Kingston and his cronies are up in arms about perceived anti-Semitism in Ulster and a plaque showing the birthplace of Chaim Hertzog has had to be removed after being vandalised. Strangely the DUP members are proud of Hertzog, even though he was a British-hating terrorist, the type they always bang on about disliking. Hertzog may have fought in the British Army but after WWII it was off to Palestine, where my old man was one of the British soldiers under attack from both sides as they tried to keep the peace. The Jews that arrived fought the Palestinians and were angered that British forces tried to stop them, hence the terrorism. The King David Hotel, which was used by the British forces, was blown to smithereens by Menachem Begin and his gang. I thought our Loyalist friends were dead against folk that killed British soldiers? It seems that it all depends who did it!

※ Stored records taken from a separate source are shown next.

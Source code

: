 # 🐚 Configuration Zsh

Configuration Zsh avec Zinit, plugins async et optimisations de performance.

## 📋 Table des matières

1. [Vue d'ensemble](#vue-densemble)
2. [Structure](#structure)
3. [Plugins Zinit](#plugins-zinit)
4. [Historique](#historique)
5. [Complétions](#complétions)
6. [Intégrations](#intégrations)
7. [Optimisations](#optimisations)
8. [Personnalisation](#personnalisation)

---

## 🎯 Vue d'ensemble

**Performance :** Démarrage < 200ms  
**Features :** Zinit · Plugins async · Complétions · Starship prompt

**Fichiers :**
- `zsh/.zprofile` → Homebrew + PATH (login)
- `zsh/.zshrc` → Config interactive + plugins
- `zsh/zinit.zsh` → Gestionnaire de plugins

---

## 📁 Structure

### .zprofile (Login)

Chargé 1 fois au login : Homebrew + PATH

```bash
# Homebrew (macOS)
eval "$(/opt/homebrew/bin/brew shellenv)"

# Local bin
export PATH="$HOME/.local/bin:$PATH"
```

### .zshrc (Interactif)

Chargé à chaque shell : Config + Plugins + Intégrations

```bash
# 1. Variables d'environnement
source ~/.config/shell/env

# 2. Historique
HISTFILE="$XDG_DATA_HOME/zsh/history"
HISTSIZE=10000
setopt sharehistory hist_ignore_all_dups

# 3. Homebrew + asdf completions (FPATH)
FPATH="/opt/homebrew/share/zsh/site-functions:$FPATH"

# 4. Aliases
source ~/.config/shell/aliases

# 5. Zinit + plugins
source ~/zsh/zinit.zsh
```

Finally, apropos none of the above, my daughter yesterday succeeded in making me feel like an old fossil. She's been putting in a couple of afternoons a week at one of the local charity shops and was all excited today because somebody had brought in a record player. One of the guys in the shop is a qualified electrician so he tests all electrical goods before they're put on sale. My daughter had never seen a record player before and was dying to try it out. She got to play a 7" single and said that she was amazed how good a sound there was from such an ancient, old machine. I'm crying as I write this. Little shit!
"Aye, it's a hard joab bein' a referee ye know. It's no' aw jist runnin' aboot and blowin' a whistle! Ye've goat tae bae able tae read an' write an' everythin'! An' they red cards weigh a ton. An' it's no' jist that, ye've goat tae use yer imagination an' aw. Wur supposed tae either gie Rangers (sic) a penalty or send somebody aff if thing's urnae gauin' thur wye. An' then waeve goat tae think-y an excuse fur daein' it in the match report! If that disnae deserve extra money Ah don't know what dis. Well, it'll no' bae happenin' tae wae get pyed mair, Masonic handshake or nae Masonic handshake!"